=== Directions ===
Please copy each line in the records below that contains the string "require".

=== Data records ===
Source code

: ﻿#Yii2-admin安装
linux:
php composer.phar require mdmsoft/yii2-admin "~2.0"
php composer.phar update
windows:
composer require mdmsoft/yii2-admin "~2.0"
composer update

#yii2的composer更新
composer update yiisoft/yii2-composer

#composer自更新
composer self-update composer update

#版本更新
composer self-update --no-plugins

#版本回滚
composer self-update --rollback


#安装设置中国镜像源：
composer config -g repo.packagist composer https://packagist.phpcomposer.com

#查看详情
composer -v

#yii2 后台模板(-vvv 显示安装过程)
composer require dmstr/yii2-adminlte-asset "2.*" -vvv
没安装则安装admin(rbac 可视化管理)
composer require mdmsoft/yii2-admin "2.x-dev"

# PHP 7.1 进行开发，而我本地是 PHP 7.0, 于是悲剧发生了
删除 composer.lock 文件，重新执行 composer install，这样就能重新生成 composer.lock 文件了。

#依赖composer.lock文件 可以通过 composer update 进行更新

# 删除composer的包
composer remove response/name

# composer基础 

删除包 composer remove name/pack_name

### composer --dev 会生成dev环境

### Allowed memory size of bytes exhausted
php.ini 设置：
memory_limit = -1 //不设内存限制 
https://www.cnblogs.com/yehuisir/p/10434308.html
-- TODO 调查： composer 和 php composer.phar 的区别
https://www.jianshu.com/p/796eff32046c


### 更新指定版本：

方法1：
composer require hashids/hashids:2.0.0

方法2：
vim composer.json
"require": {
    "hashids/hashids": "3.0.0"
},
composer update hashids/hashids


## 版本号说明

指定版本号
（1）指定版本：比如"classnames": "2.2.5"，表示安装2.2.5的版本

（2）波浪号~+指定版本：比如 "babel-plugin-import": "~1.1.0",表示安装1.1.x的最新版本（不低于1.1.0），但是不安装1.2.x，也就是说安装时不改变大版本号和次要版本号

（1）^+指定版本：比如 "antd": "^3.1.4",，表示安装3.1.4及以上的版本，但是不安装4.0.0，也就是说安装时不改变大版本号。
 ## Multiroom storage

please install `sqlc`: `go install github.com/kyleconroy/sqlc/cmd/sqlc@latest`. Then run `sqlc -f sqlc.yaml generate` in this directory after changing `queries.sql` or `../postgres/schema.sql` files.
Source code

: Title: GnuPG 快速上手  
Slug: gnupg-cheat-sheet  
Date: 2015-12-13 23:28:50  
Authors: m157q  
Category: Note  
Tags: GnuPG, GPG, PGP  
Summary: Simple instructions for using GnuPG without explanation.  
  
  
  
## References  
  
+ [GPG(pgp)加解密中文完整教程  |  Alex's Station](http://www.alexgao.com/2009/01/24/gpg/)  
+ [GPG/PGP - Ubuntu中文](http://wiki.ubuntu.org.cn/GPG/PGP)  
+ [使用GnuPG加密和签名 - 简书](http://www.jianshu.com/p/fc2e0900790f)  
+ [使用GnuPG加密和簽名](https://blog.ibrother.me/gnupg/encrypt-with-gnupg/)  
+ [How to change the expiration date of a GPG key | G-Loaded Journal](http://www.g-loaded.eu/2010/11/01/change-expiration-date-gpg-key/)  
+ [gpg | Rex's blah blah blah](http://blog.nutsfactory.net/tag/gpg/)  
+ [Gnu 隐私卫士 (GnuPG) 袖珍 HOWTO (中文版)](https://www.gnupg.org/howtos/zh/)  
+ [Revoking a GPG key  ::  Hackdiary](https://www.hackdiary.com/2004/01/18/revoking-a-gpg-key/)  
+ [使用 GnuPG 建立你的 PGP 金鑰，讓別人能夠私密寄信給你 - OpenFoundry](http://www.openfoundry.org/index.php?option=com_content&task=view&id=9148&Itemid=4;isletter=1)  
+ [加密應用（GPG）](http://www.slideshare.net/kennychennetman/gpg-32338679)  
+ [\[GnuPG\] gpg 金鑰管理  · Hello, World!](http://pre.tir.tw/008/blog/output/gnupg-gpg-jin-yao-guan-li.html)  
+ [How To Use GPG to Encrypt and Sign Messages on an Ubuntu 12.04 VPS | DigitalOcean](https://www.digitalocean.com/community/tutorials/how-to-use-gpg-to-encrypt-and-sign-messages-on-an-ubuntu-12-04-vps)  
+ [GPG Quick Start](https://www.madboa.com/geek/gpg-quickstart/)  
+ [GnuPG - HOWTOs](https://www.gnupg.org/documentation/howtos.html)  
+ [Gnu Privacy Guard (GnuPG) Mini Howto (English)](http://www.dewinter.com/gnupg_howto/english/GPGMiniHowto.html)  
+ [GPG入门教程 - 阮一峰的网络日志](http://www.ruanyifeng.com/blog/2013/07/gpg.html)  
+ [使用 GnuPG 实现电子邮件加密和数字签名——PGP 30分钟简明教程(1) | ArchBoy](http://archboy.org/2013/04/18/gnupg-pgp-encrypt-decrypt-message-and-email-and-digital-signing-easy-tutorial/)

=== Output below ===
php composer.phar require mdmsoft/yii2-admin "~2.0"
composer require mdmsoft/yii2-admin "~2.0"
composer require dmstr/yii2-adminlte-asset "2.*" -vvv
composer require mdmsoft/yii2-admin "2.x-dev"
composer require hashids/hashids:2.0.0
"require": {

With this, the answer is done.